What you need to do | Whenever the string "Then" turns up in a line of the data below, copy that line.

(Dataset entries)
☆ ☆ ☆
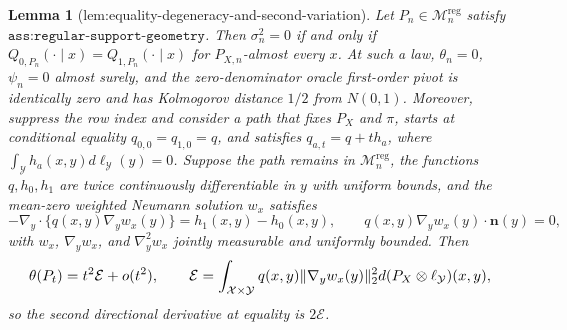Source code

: \documentclass{article}
\newtheorem{lemma}{Lemma}
\begin{document}
\begin{lemma}[lem:equality-degeneracy-and-second-variation]\label{lem:equality-degeneracy-and-second-variation}
Let \(P_n\in\mathcal M_n^{\mathrm{reg}}\) satisfy \(\texttt{ass:regular-support-geometry}\). Then \(\sigma_n^2=0\) if and only if \(Q_{0,P_n}(\cdot\mid x)=Q_{1,P_n}(\cdot\mid x)\) for \(P_{X,n}\)-almost every \(x\). At such a law, \(\theta_n=0\), \(\psi_n=0\) almost surely, and the zero-denominator oracle first-order pivot is identically zero and has Kolmogorov distance \(1/2\) from \(N(0,1)\). Moreover, suppress the row index and consider a path that fixes \(P_X\) and \(\pi\), starts at conditional equality \(q_{0,0}=q_{1,0}=q\), and satisfies \(q_{a,t}=q+t h_a\), where \(\int_{\mathcal Y}h_a(x,y)d\ell_{\mathcal Y}(y)=0\). Suppose the path remains in \(\mathcal M_n^{\mathrm{reg}}\), the functions \(q,h_0,h_1\) are twice continuously differentiable in \(y\) with uniform bounds, and the mean-zero weighted Neumann solution \(w_x\) satisfies
\[
-\nabla_y\cdot\{q(x,y)\nabla_yw_x(y)\}=h_1(x,y)-h_0(x,y),\qquad q(x,y)\nabla_yw_x(y)\cdot\mathbf n(y)=0,
\]
with \(w_x\), \(\nabla_yw_x\), and \(\nabla_y^2w_x\) jointly measurable and uniformly bounded. Then
\[
\makebox[\linewidth][c]{\resizebox{0.98\linewidth}{!}{\par\noindent \makebox[\linewidth][c]{\resizebox{0.98\linewidth}{!}{\(\displaystyle \displaystyle \theta(P_t)=t^2\mathcal E+o(t^2),\qquad \mathcal E=\int_{\mathcal X\times\mathcal Y}q(x,y)\lVert\nabla_yw_x(y)\rVert_2^2d(P_X\otimes\ell_{\mathcal Y})(x,y),\)}}\par\noindent}}
\]
so the second directional derivative at equality is \(2\mathcal E\).
\end{lemma}
\end{document}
☆ ☆ ☆
Result of this task |
Let \(P_n\in\mathcal M_n^{\mathrm{reg}}\) satisfy \(\texttt{ass:regular-support-geometry}\). Then \(\sigma_n^2=0\) if and only if \(Q_{0,P_n}(\cdot\mid x)=Q_{1,P_n}(\cdot\mid x)\) for \(P_{X,n}\)-almost every \(x\). At such a law, \(\theta_n=0\), \(\psi_n=0\) almost surely, and the zero-denominator oracle first-order pivot is identically zero and has Kolmogorov distance \(1/2\) from \(N(0,1)\). Moreover, suppress the row index and consider a path that fixes \(P_X\) and \(\pi\), starts at conditional equality \(q_{0,0}=q_{1,0}=q\), and satisfies \(q_{a,t}=q+t h_a\), where \(\int_{\mathcal Y}h_a(x,y)d\ell_{\mathcal Y}(y)=0\). Suppose the path remains in \(\mathcal M_n^{\mathrm{reg}}\), the functions \(q,h_0,h_1\) are twice continuously differentiable in \(y\) with uniform bounds, and the mean-zero weighted Neumann solution \(w_x\) satisfies
with \(w_x\), \(\nabla_yw_x\), and \(\nabla_y^2w_x\) jointly measurable and uniformly bounded. Then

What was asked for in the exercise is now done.